======== Available records

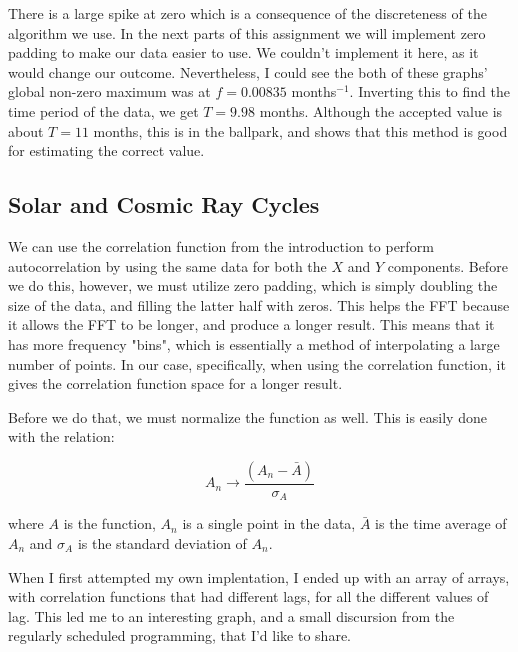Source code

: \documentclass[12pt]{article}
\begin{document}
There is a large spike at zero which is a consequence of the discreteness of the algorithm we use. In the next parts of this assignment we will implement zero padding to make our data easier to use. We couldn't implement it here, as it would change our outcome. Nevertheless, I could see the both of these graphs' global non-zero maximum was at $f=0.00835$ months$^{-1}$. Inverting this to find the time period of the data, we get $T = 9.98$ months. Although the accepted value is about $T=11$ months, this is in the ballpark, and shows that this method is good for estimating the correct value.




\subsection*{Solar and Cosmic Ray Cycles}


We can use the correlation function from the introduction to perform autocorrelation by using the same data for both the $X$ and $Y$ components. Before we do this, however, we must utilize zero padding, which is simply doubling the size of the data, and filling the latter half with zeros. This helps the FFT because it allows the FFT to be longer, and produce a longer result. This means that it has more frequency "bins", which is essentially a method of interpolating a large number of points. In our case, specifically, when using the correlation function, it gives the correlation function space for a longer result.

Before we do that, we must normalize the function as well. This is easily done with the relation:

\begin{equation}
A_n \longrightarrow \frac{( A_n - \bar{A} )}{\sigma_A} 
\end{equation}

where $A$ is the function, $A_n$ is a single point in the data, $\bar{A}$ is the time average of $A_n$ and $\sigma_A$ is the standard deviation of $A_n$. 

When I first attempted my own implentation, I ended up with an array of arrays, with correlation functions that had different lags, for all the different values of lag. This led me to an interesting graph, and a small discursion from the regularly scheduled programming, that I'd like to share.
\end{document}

================

Task objective :: Would you return exactly the lines from the one containing "where $A$ is" through the end of the listing, both included, and only them?

Answer box ::
where $A$ is the function, $A_n$ is a single point in the data, $\bar{A}$ is the time average of $A_n$ and $\sigma_A$ is the standard deviation of $A_n$. 

When I first attempted my own implentation, I ended up with an array of arrays, with correlation functions that had different lags, for all the different values of lag. This led me to an interesting graph, and a small discursion from the regularly scheduled programming, that I'd like to share.
\end{document}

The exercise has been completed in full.